(Rendered images with source text)
- Opening Delimiter -
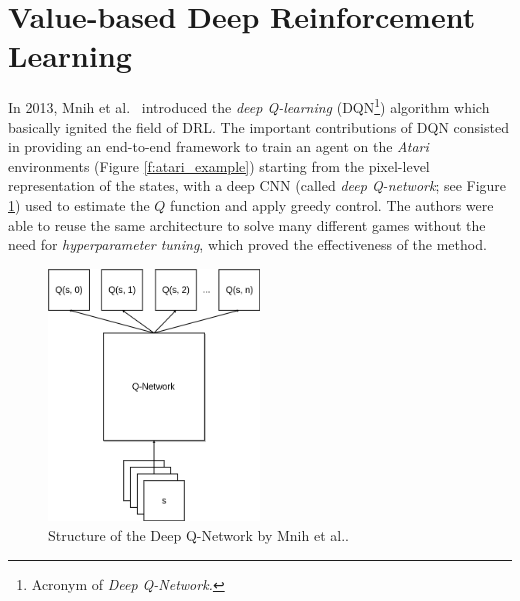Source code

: \section{Value-based Deep Reinforcement Learning} \label{SOA:value}
In 2013, Mnih et al.\ \cite{mnih2015human} introduced the \textit{deep 
Q-learning} (DQN\footnote{Acronym of \textit{Deep Q-Network.}}) algorithm which 
basically ignited the field of DRL.
The important contributions of DQN consisted in providing an end-to-end 
framework to train an agent on the \textit{Atari} environments (Figure \ref{f:atari_example})
starting from the pixel-level representation of the states, with a deep CNN 
(called \textit{deep Q-network}; see Figure \ref{f:dqn_mnih}) used to estimate 
the $Q$ function and apply greedy control. 
The authors were able to reuse the same architecture to solve many different 
games without the need for \textit{hyperparameter tuning}, which proved the 
effectiveness of the method.
%
\begin{figure}[h]
\includegraphics[width=0.5\textwidth]{pictures/dqn}
\centering
\caption[Structure of the Deep Q-Network by Mnih et al.\ ]{Structure of the Deep Q-Network by Mnih et al..}
\label{f:dqn_mnih}
\end{figure}
%

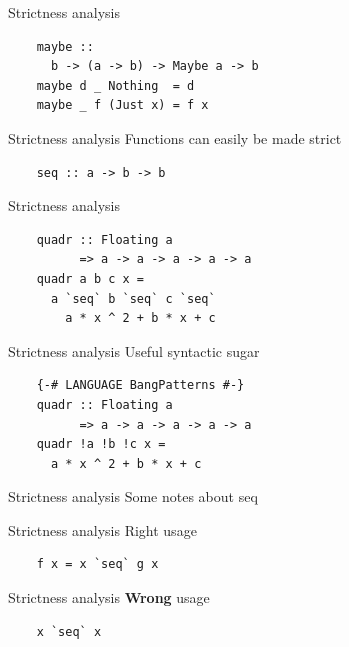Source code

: \documentclass[20pt]{beamer}
\newcommand{\vspaced}{
    \vspace{5mm}
}
\begin{document}
\begin{frame}[fragile]{Strictness analysis}
    \begin{lstlisting}
    maybe ::
      b -> (a -> b) -> Maybe a -> b
    maybe d _ Nothing  = d
    maybe _ f (Just x) = f x
    \end{lstlisting}
\end{frame}

\begin{frame}[fragile]{Strictness analysis}
    Functions can easily be made strict \\
    \vspaced
    \begin{lstlisting}
    seq :: a -> b -> b
    \end{lstlisting}
\end{frame}

\begin{frame}[fragile]{Strictness analysis}
    \begin{lstlisting}
    quadr :: Floating a
          => a -> a -> a -> a -> a
    quadr a b c x =
      a `seq` b `seq` c `seq`
        a * x ^ 2 + b * x + c
    \end{lstlisting}
\end{frame}

\begin{frame}[fragile]{Strictness analysis}
    Useful syntactic sugar \\
    \vspaced
    \begin{lstlisting}
    {-# LANGUAGE BangPatterns #-}
    quadr :: Floating a
          => a -> a -> a -> a -> a
    quadr !a !b !c x =
      a * x ^ 2 + b * x + c
    \end{lstlisting}
\end{frame}

\begin{frame}{Strictness analysis}
    Some notes about seq
\end{frame}

\begin{frame}[fragile]{Strictness analysis}
    Right usage
    \vspaced
    \begin{lstlisting}
    f x = x `seq` g x
    \end{lstlisting}
\end{frame}

\begin{frame}[fragile]{Strictness analysis}
    \textbf{Wrong} usage
    \vspaced
    \begin{lstlisting}
    x `seq` x
    \end{lstlisting}
\end{frame}
\end{document}
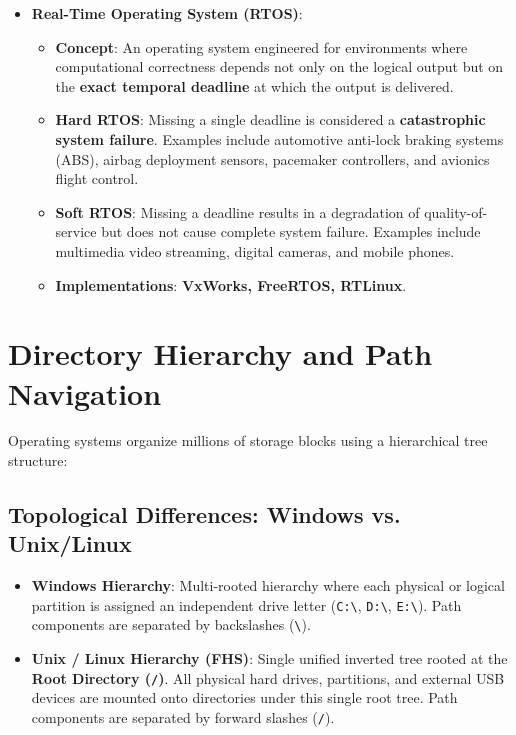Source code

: \begin{itemize}[leftmargin=1.5em]
    \item \textbf{Real-Time Operating System (RTOS)}:
    \begin{itemize}
        \item \textbf{Concept}: An operating system engineered for environments where computational correctness depends not only on the logical output but on the \textbf{exact temporal deadline} at which the output is delivered.
        \item \textbf{Hard RTOS}: Missing a single deadline is considered a \textbf{catastrophic system failure}. Examples include automotive anti-lock braking systems (ABS), airbag deployment sensors, pacemaker controllers, and avionics flight control.
        \item \textbf{Soft RTOS}: Missing a deadline results in a degradation of quality-of-service but does not cause complete system failure. Examples include multimedia video streaming, digital cameras, and mobile phones.
        \item \textbf{Implementations}: \textbf{VxWorks, FreeRTOS, RTLinux}.
    \end{itemize}
\end{itemize}

\section{Directory Hierarchy and Path Navigation}

Operating systems organize millions of storage blocks using a hierarchical tree structure:

\subsection{Topological Differences: Windows vs. Unix/Linux}
\begin{itemize}
    \item \textbf{Windows Hierarchy}: Multi-rooted hierarchy where each physical or logical partition is assigned an independent drive letter (\texttt{C:\textbackslash{}}, \texttt{D:\textbackslash{}}, \texttt{E:\textbackslash{}}). Path components are separated by backslashes (\texttt{\textbackslash{}}).
    \item \textbf{Unix / Linux Hierarchy (FHS)}: Single unified inverted tree rooted at the \textbf{Root Directory (\texttt{/})}. All physical hard drives, partitions, and external USB devices are mounted onto directories under this single root tree. Path components are separated by forward slashes (\texttt{/}).
\end{itemize}

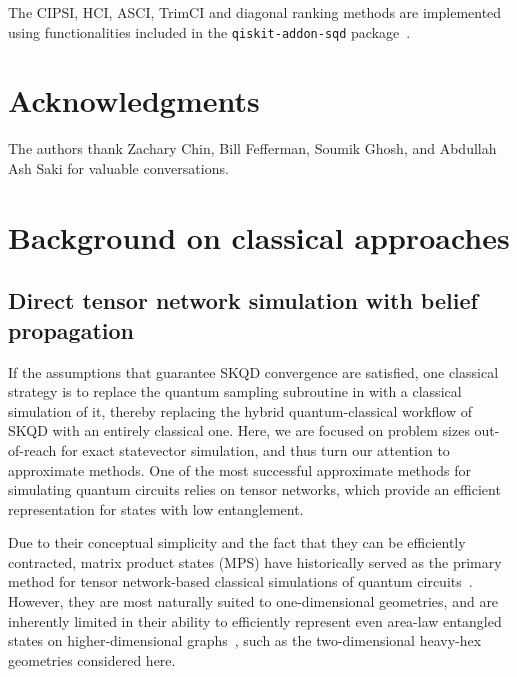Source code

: \documentclass[
  reprint,            %
  amsmath,amssymb,
  aps,
  superscriptaddress, %
  longbibliography
]{revtex4-2}
\theoremstyle{definition}
\begin{document}
The CIPSI, HCI, ASCI, TrimCI and diagonal ranking methods are implemented using functionalities included in the \texttt{qiskit-addon-sqd} package~\cite{qiskit-addon-sqd}. 

\section*{Acknowledgments}

The authors thank Zachary Chin, Bill Fefferman, Soumik Ghosh, and Abdullah Ash Saki for valuable conversations.


\pagebreak




\appendix


\section{Background on classical approaches}
\label{app:classical_approaches}

\subsection{Direct tensor network simulation with belief propagation} \label{sapp:tensornetwork}

If the assumptions that guarantee SKQD convergence are satisfied, one classical strategy is to replace the quantum sampling subroutine in  with a classical simulation of it, thereby replacing the hybrid quantum-classical workflow of SKQD with an entirely classical one. Here, we are focused on problem sizes out-of-reach for exact statevector simulation, and thus turn our attention to approximate methods. One of the most successful approximate methods for simulating quantum circuits relies on tensor networks, which provide an efficient representation for states with low entanglement. 

Due to their conceptual simplicity and the fact that they can be efficiently contracted, matrix product states (MPS) have historically served as the primary method for tensor network-based classical simulations of quantum circuits~\cite{Banuls_SimulationManyqubit_2006, Cirac_MatrixProduct_2021, Zhou_WhatLimits_2020, Napp_EfficientClassical_2022}. However, they are most naturally suited to one-dimensional geometries, and are inherently limited in their ability to efficiently represent even area-law entangled states on higher-dimensional graphs~\cite{Stoudenmire_StudyingTwoDimensional_2012, kim2023evidence, King_BeyondclassicalComputation_2025}, such as the two-dimensional heavy-hex geometries considered here.
\end{document}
- Closing Delimiter -
(EXERCISE BRIEF) In the answer, repeat exactly the lines from the top of the entries above through the line with "the $Q$ function and apply greedy control.", and leave pictures out of it.

(TASK ANSWER)
Source code

: \section{Value-based Deep Reinforcement Learning} \label{SOA:value}
In 2013, Mnih et al.\ \cite{mnih2015human} introduced the \textit{deep 
Q-learning} (DQN\footnote{Acronym of \textit{Deep Q-Network.}}) algorithm which 
basically ignited the field of DRL.
The important contributions of DQN consisted in providing an end-to-end 
framework to train an agent on the \textit{Atari} environments (Figure \ref{f:atari_example})
starting from the pixel-level representation of the states, with a deep CNN 
(called \textit{deep Q-network}; see Figure \ref{f:dqn_mnih}) used to estimate 
the $Q$ function and apply greedy control. 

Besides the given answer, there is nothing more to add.